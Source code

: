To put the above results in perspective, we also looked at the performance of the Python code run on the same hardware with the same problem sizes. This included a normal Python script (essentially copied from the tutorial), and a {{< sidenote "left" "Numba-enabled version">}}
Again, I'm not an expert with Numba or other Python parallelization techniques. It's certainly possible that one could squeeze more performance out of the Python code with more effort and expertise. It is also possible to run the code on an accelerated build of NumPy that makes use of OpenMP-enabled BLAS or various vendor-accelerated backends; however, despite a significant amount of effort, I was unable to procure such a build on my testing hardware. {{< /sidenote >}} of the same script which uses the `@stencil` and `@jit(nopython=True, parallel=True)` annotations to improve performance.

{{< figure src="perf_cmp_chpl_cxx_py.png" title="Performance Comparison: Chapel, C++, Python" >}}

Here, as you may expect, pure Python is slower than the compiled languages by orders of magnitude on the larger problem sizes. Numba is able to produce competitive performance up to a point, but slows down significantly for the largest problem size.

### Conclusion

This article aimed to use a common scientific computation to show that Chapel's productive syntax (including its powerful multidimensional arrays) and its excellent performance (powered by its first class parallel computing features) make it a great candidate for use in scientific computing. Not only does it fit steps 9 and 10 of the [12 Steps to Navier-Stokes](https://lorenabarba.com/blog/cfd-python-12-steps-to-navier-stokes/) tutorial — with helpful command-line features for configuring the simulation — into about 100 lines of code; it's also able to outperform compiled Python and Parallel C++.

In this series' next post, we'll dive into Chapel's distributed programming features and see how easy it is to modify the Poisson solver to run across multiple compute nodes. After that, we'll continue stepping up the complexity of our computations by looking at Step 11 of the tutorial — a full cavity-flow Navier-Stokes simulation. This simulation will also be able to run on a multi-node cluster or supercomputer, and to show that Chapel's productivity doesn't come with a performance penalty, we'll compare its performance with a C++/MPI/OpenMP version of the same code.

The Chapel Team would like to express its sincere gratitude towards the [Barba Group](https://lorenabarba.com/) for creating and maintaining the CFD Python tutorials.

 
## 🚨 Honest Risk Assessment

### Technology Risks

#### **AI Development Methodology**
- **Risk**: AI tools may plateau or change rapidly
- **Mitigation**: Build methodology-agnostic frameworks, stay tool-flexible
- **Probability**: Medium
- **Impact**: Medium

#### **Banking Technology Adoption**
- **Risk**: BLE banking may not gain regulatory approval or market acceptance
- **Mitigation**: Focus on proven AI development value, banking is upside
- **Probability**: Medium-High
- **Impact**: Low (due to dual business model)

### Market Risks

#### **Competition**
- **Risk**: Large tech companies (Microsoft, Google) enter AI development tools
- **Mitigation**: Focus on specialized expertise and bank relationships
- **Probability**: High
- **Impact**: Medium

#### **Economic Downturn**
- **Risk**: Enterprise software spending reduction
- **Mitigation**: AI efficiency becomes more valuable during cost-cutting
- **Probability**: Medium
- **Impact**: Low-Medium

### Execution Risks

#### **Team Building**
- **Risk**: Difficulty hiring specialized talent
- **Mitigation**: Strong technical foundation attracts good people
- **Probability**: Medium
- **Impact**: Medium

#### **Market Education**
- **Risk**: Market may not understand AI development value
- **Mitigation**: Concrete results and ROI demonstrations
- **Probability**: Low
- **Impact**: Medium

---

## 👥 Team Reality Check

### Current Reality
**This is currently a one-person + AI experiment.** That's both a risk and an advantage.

**What you should do**
Copy out the lines above, from the one holding "#### **Market Education**" through the final line, with no other lines.

**Exercise answer**
#### **Market Education**
- **Risk**: Market may not understand AI development value
- **Mitigation**: Concrete results and ROI demonstrations
- **Probability**: Low
- **Impact**: Medium

---

## 👥 Team Reality Check

### Current Reality
**This is currently a one-person + AI experiment.** That's both a risk and an advantage.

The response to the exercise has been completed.